== Input data

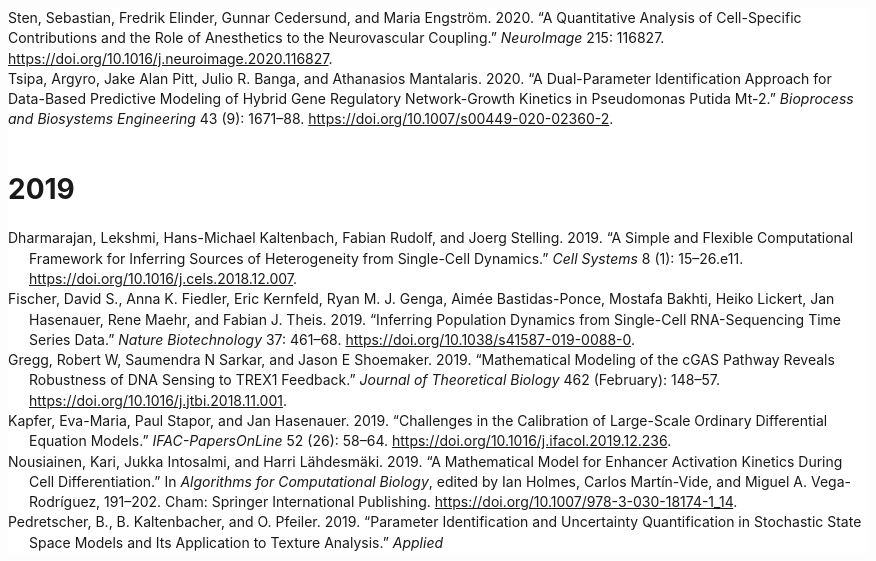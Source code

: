 </div>
<div id="ref-StenEli2020" class="csl-entry" role="listitem">
Sten, Sebastian, Fredrik Elinder, Gunnar Cedersund, and Maria Engström.
2020. <span>“A Quantitative Analysis of Cell-Specific Contributions and
the Role of Anesthetics to the Neurovascular Coupling.”</span>
<em>NeuroImage</em> 215: 116827. <a
href="https://doi.org/10.1016/j.neuroimage.2020.116827">https://doi.org/10.1016/j.neuroimage.2020.116827</a>.
</div>
<div id="ref-TsipaPit2020" class="csl-entry" role="listitem">
Tsipa, Argyro, Jake Alan Pitt, Julio R. Banga, and Athanasios
Mantalaris. 2020. <span>“A Dual-Parameter Identification Approach for
Data-Based Predictive Modeling of Hybrid Gene Regulatory Network-Growth
Kinetics in Pseudomonas Putida Mt-2.”</span> <em>Bioprocess and
Biosystems Engineering</em> 43 (9): 1671–88. <a
href="https://doi.org/10.1007/s00449-020-02360-2">https://doi.org/10.1007/s00449-020-02360-2</a>.
</div>
</div>
<h1 class="unnumbered" id="section">2019</h1>
<div id="refs" class="references csl-bib-body hanging-indent"
data-entry-spacing="0" role="list">
<div id="ref-DharmarajanKal2019" class="csl-entry" role="listitem">
Dharmarajan, Lekshmi, Hans-Michael Kaltenbach, Fabian Rudolf, and Joerg
Stelling. 2019. <span>“A Simple and Flexible Computational Framework for
Inferring Sources of Heterogeneity from Single-Cell Dynamics.”</span>
<em>Cell Systems</em> 8 (1): 15–26.e11. <a
href="https://doi.org/10.1016/j.cels.2018.12.007">https://doi.org/10.1016/j.cels.2018.12.007</a>.
</div>
<div id="ref-FischerFie2017" class="csl-entry" role="listitem">
Fischer, David S., Anna K. Fiedler, Eric Kernfeld, Ryan M. J. Genga,
Aimée Bastidas-Ponce, Mostafa Bakhti, Heiko Lickert, Jan Hasenauer, Rene
Maehr, and Fabian J. Theis. 2019. <span>“Inferring Population Dynamics
from Single-Cell RNA-Sequencing Time Series Data.”</span> <em>Nature
Biotechnology</em> 37: 461–68. <a
href="https://doi.org/10.1038/s41587-019-0088-0">https://doi.org/10.1038/s41587-019-0088-0</a>.
</div>
<div id="ref-GreggSar2019" class="csl-entry" role="listitem">
Gregg, Robert W, Saumendra N Sarkar, and Jason E Shoemaker. 2019.
<span>“Mathematical Modeling of the cGAS Pathway Reveals Robustness of
DNA Sensing to TREX1 Feedback.”</span> <em>Journal of Theoretical
Biology</em> 462 (February): 148–57. <a
href="https://doi.org/10.1016/j.jtbi.2018.11.001">https://doi.org/10.1016/j.jtbi.2018.11.001</a>.
</div>
<div id="ref-KapferSta2019" class="csl-entry" role="listitem">
Kapfer, Eva-Maria, Paul Stapor, and Jan Hasenauer. 2019.
<span>“Challenges in the Calibration of Large-Scale Ordinary
Differential Equation Models.”</span> <em>IFAC-PapersOnLine</em> 52
(26): 58–64. <a
href="https://doi.org/10.1016/j.ifacol.2019.12.236">https://doi.org/10.1016/j.ifacol.2019.12.236</a>.
</div>
<div id="ref-NousiainenInt2019" class="csl-entry" role="listitem">
Nousiainen, Kari, Jukka Intosalmi, and Harri Lähdesmäki. 2019. <span>“A
Mathematical Model for Enhancer Activation Kinetics During Cell
Differentiation.”</span> In <em>Algorithms for Computational
Biology</em>, edited by Ian Holmes, Carlos Martı́n-Vide, and Miguel A.
Vega-Rodrı́guez, 191–202. Cham: Springer International Publishing. <a
href="https://doi.org/10.1007/978-3-030-18174-1_14">https://doi.org/10.1007/978-3-030-18174-1_14</a>.
</div>
<div id="ref-PedretscherKal2019" class="csl-entry" role="listitem">
Pedretscher, B., B. Kaltenbacher, and O. Pfeiler. 2019. <span>“Parameter
Identification and Uncertainty Quantification in Stochastic State Space
Models and Its Application to Texture Analysis.”</span> <em>Applied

====

Wherever the word "Fabian" occurs in the data above, copy the line it sits in.

> **The completed task**
Dharmarajan, Lekshmi, Hans-Michael Kaltenbach, Fabian Rudolf, and Joerg
Maehr, and Fabian J. Theis. 2019. <span>“Inferring Population Dynamics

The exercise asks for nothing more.